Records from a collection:
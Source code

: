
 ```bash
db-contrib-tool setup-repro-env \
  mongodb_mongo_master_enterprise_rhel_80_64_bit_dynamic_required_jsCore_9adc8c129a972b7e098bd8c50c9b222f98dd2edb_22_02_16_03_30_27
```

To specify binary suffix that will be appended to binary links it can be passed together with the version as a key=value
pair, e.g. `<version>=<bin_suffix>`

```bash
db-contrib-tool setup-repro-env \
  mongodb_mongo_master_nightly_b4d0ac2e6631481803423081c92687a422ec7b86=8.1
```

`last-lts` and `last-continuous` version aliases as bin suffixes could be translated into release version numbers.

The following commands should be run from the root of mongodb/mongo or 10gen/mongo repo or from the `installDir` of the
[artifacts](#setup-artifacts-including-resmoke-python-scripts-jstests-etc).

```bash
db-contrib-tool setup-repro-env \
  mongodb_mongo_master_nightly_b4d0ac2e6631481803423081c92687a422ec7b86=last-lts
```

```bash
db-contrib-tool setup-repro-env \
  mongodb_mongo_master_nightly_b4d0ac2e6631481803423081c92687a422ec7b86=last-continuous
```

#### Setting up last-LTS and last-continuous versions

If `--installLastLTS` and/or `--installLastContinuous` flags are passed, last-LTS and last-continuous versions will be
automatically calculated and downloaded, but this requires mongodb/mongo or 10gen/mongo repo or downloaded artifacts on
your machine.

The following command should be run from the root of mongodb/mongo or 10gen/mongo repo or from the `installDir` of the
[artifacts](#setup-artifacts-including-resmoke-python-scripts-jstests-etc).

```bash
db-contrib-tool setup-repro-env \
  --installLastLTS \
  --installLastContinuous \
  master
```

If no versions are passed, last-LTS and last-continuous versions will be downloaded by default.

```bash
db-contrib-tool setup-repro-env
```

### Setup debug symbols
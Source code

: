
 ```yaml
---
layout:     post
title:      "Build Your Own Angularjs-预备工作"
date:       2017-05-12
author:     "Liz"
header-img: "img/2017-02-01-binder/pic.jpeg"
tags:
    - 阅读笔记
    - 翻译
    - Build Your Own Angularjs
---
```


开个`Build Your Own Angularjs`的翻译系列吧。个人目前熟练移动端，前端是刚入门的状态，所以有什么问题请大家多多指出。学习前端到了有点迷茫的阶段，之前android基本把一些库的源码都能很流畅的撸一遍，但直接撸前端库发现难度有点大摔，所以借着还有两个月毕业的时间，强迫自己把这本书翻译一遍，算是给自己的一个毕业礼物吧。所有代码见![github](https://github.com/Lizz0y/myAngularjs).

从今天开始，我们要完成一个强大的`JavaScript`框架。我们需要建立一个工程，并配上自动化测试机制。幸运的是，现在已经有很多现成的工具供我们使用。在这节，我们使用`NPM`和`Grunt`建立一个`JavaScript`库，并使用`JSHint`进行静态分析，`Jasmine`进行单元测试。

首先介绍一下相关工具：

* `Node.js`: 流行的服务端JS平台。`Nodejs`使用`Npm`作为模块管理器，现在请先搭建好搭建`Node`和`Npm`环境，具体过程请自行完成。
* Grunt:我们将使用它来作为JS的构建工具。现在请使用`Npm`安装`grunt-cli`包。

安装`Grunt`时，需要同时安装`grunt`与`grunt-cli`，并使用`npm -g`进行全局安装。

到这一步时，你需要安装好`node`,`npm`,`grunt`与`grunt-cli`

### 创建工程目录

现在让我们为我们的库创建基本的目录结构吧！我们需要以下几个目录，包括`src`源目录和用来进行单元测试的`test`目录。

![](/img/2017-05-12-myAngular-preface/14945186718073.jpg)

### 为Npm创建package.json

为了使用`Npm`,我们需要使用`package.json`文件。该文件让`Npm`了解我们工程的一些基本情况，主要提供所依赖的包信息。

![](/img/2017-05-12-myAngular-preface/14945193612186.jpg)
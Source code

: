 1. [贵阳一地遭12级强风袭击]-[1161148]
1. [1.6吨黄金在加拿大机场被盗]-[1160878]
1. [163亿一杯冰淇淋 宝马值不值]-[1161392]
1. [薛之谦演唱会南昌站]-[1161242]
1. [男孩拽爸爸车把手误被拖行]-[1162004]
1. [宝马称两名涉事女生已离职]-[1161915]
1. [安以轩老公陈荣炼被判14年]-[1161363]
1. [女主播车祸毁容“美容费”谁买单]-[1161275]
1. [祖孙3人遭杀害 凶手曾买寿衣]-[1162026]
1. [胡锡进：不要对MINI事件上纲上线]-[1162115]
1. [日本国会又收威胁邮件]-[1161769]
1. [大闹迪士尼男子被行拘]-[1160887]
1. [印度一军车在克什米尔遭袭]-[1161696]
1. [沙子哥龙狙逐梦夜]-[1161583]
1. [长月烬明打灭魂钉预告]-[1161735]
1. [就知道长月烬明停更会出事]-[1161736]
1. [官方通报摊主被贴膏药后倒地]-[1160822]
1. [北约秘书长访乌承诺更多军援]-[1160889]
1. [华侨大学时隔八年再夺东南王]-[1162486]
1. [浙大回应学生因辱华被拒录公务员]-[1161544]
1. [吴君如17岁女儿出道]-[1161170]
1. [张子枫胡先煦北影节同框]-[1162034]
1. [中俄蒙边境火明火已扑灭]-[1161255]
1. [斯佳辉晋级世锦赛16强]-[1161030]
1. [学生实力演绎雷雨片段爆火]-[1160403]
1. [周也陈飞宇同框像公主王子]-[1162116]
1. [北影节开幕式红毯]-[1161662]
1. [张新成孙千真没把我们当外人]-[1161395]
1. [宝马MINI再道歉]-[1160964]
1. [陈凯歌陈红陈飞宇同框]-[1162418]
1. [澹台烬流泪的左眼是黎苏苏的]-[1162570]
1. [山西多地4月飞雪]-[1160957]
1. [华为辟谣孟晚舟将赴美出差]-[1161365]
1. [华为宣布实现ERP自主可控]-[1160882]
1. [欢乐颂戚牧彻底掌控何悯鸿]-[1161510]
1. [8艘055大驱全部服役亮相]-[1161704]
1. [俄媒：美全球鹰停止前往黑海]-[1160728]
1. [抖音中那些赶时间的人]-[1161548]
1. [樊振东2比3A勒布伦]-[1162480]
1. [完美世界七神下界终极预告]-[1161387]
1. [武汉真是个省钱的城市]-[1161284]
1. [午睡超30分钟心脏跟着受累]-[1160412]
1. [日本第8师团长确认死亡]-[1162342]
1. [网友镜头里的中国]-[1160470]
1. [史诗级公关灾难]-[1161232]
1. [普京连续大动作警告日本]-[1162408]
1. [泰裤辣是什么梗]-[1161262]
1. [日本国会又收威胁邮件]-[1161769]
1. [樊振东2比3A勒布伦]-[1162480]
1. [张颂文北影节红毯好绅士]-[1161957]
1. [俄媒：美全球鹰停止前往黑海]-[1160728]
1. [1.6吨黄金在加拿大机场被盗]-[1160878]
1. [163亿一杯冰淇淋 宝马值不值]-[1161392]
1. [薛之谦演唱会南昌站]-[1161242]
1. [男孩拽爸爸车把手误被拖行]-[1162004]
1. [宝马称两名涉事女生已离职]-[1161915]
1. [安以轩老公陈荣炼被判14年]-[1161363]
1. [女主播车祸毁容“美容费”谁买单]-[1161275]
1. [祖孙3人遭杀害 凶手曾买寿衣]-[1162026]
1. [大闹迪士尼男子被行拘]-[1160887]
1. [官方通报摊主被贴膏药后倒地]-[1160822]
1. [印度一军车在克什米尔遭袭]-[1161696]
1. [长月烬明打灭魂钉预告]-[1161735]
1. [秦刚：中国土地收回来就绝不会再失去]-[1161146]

Exercise instructions:
Return, from the data, each line where the string "json" occurs.

Answer section:
### 为Npm创建package.json
为了使用`Npm`,我们需要使用`package.json`文件。该文件让`Npm`了解我们工程的一些基本情况，主要提供所依赖的包信息。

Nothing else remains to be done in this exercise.